November 30, 2000 | By: Laura Skillman

Byproduct feeds such as soyhulls and dry corn gluten can replace more expensive feed ingredients in feeding postweaned calves, according to University of Kentucky beef specialists.

Four trials and one demonstration involving 283 weaned calves studied the effects of various alternative feeds, and researchers found that calves can make rapid and efficient gains during short postweaning feeding periods.

The research also found that soyhulls and corn gluten feed worked better than other alternatives.

"Some high fiber byproduct feed can be excellent substitutes for corn in high forage diets. Depression of forage digestibility, sometimes seen with high starch supplements, is minimized with these high fiber supplements," said Roy Burris, UK Extension beef specialist at the UK Research and Education Center in Princeton.

Some byproduct feeds are high in fiber, but the fiber is highly digestible. Highly digestible fiber sources can give performances similar to, or greater than, starch-type supplements such as corn, he said.

The soyhulls are also palatable to calves and less likely to cause founder or acidosis than grains. When available at prices competitive with corn, these products can be excellent feeds to use when forage utilization is a priority, Burris said.

Soyhulls are the seed coats on soybeans left from the processing of soybean meal. Corn gluten is a byproduct of the wet milling process.

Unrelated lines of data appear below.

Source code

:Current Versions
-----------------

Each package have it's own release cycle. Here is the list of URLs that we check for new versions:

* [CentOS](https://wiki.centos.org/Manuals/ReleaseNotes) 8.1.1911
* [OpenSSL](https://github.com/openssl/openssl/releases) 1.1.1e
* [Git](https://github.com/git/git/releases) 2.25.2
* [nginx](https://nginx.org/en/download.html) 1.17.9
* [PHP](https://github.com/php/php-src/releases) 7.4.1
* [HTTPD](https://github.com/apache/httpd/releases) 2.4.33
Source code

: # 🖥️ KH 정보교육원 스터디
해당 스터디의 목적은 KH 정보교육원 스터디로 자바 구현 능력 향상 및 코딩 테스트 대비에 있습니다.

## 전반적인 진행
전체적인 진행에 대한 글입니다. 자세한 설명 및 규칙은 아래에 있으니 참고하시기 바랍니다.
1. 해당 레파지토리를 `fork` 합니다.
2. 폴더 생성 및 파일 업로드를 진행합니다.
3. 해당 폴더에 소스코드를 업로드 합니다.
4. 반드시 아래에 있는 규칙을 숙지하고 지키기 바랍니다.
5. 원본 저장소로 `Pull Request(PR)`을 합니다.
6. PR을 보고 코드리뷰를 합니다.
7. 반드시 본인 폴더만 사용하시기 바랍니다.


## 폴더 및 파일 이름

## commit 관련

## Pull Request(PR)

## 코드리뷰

Farmers across Kentucky, and particularly in western Kentucky, are feeding more and more soyhulls Burris said. The hulls fed with forage are a good source of feed for cattle while saving farmers money, he said.

"Some cattlemen in this area of the state are feeding more than 100 tons of soyhulls in their operations," he said.

The key to successful use of the byproduct feed is to ensure that it contains 13 percent protein to provide the needed protein for the calves development. It may require mixing of products such as a combination of soyhulls and corn gluten to attain that level.